**YOUR ASSIGNMENT**
Only the lines of the data below from the one with "Weekly positive rate" through the one with "The resistance-equivalent quantity" are wanted. Repeat them exactly.

Saved data entries:
==========

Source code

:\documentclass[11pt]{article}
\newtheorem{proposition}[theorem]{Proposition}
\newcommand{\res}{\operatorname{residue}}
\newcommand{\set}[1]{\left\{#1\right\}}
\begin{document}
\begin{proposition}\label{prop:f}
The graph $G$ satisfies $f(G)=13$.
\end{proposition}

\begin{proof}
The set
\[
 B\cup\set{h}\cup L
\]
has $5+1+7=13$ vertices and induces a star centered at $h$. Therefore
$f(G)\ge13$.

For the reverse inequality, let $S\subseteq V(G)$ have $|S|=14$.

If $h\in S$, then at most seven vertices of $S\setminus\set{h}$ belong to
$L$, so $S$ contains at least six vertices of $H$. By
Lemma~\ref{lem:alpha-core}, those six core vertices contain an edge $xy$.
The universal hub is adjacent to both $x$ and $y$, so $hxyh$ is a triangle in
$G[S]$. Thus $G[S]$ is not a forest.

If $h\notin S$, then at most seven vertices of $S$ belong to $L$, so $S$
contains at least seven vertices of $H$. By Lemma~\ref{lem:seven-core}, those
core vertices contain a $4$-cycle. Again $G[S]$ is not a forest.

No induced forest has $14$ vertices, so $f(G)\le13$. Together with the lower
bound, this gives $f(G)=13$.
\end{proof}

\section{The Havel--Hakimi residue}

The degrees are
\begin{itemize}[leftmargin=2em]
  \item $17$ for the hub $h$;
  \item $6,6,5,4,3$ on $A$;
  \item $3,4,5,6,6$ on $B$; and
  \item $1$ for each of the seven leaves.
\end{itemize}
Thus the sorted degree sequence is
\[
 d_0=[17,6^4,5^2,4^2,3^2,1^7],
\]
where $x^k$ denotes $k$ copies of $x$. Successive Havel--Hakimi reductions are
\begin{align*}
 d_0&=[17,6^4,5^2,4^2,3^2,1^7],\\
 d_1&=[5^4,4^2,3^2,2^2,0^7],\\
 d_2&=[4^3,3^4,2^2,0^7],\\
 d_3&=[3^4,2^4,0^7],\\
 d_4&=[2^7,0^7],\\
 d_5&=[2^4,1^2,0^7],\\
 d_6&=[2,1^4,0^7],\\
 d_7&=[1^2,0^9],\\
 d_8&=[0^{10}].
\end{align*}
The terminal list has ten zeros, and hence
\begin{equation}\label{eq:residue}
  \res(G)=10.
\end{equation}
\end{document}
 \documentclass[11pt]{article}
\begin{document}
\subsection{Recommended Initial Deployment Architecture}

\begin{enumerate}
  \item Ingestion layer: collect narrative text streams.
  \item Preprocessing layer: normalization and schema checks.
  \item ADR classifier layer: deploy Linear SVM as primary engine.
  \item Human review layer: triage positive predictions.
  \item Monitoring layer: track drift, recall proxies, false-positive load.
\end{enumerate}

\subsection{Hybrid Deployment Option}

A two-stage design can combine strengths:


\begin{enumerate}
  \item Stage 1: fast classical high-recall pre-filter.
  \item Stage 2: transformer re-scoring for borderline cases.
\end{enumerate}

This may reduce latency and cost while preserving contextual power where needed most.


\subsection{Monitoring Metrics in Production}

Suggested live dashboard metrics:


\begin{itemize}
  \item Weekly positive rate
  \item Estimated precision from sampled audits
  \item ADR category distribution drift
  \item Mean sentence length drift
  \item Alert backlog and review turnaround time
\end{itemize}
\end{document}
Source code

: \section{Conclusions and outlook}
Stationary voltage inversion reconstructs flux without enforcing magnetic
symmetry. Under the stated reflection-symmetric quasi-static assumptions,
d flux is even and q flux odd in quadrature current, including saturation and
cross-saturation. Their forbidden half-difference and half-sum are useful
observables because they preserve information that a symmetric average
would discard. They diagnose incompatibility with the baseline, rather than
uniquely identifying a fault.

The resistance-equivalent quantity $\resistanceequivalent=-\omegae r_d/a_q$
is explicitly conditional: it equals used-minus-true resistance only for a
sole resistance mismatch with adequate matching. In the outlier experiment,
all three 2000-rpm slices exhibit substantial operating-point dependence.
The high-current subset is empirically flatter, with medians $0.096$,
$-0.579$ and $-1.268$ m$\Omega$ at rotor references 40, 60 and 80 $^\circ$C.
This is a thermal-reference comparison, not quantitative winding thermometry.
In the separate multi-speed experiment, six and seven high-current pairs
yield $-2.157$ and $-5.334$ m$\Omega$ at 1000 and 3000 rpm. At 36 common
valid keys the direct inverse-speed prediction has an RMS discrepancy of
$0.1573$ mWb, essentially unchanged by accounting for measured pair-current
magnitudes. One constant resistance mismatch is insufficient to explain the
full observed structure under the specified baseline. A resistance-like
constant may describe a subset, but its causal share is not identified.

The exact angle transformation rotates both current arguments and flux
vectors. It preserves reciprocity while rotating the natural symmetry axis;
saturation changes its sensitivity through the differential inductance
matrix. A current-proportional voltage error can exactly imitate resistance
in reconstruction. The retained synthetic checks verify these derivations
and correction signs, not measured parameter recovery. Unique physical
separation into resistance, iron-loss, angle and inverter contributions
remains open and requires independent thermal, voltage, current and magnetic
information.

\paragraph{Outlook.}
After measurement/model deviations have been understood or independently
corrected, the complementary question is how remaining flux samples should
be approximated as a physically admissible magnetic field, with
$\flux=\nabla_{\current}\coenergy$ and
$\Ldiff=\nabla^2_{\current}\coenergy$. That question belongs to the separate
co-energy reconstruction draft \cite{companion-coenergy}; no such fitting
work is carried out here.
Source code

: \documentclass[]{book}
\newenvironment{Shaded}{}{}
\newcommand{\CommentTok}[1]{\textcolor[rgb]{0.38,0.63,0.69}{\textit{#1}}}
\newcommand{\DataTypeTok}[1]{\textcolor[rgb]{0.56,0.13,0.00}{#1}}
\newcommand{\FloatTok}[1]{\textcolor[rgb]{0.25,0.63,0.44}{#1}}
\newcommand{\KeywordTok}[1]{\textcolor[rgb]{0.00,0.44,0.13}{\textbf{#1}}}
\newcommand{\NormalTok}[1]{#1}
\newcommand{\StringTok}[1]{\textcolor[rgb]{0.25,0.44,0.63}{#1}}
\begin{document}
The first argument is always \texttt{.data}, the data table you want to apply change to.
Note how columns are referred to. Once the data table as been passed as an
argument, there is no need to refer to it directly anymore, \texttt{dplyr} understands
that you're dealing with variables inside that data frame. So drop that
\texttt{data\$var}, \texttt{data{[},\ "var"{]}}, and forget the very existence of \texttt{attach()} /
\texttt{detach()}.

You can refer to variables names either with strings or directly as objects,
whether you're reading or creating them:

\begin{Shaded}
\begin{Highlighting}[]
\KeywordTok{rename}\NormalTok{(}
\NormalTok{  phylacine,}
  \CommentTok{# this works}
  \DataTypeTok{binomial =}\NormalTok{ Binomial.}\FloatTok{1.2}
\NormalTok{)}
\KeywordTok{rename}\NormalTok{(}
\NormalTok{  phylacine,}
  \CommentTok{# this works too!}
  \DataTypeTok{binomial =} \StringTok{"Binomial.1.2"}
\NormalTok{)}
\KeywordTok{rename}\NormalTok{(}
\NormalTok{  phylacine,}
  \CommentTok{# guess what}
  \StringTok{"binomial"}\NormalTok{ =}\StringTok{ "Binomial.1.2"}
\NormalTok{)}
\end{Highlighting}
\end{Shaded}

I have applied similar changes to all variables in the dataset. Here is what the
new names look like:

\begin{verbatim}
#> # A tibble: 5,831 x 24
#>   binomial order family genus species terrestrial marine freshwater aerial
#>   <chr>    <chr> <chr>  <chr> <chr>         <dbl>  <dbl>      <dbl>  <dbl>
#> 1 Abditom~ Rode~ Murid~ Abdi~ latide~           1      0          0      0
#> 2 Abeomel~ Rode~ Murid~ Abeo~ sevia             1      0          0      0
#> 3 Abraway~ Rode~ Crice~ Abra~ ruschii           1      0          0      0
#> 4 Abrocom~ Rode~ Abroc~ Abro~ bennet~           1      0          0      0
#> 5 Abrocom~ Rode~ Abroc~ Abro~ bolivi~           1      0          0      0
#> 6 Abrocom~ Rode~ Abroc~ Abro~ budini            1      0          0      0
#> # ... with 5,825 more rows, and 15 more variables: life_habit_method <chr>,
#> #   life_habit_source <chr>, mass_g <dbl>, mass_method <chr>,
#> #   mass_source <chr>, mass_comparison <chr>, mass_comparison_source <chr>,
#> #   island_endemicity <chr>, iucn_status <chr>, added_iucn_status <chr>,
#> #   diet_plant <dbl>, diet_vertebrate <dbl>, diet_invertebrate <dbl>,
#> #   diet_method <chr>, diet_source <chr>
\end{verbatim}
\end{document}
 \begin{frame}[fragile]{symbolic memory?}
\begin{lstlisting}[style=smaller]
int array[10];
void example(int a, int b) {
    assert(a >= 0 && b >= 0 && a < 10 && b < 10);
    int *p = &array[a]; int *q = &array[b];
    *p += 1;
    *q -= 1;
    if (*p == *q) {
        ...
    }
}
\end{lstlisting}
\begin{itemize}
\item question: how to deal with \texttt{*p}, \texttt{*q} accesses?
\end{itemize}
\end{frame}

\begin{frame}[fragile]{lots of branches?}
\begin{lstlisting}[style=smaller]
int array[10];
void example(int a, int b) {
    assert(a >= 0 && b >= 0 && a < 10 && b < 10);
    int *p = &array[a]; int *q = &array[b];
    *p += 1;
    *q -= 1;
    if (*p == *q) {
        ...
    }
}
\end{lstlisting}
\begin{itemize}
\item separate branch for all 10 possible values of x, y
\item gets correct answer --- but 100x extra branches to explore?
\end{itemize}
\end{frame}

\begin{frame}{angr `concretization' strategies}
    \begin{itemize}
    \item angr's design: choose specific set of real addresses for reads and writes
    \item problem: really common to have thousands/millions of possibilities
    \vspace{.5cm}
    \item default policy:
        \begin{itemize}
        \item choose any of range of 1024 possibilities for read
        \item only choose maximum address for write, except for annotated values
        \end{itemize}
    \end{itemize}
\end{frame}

==========

**ANSWER AREA**
  \item Weekly positive rate
  \item Estimated precision from sampled audits
  \item ADR category distribution drift
  \item Mean sentence length drift
  \item Alert backlog and review turnaround time
\end{itemize}
\end{document}
Source code

: \section{Conclusions and outlook}
Stationary voltage inversion reconstructs flux without enforcing magnetic
symmetry. Under the stated reflection-symmetric quasi-static assumptions,
d flux is even and q flux odd in quadrature current, including saturation and
cross-saturation. Their forbidden half-difference and half-sum are useful
observables because they preserve information that a symmetric average
would discard. They diagnose incompatibility with the baseline, rather than
uniquely identifying a fault.

The resistance-equivalent quantity $\resistanceequivalent=-\omegae r_d/a_q$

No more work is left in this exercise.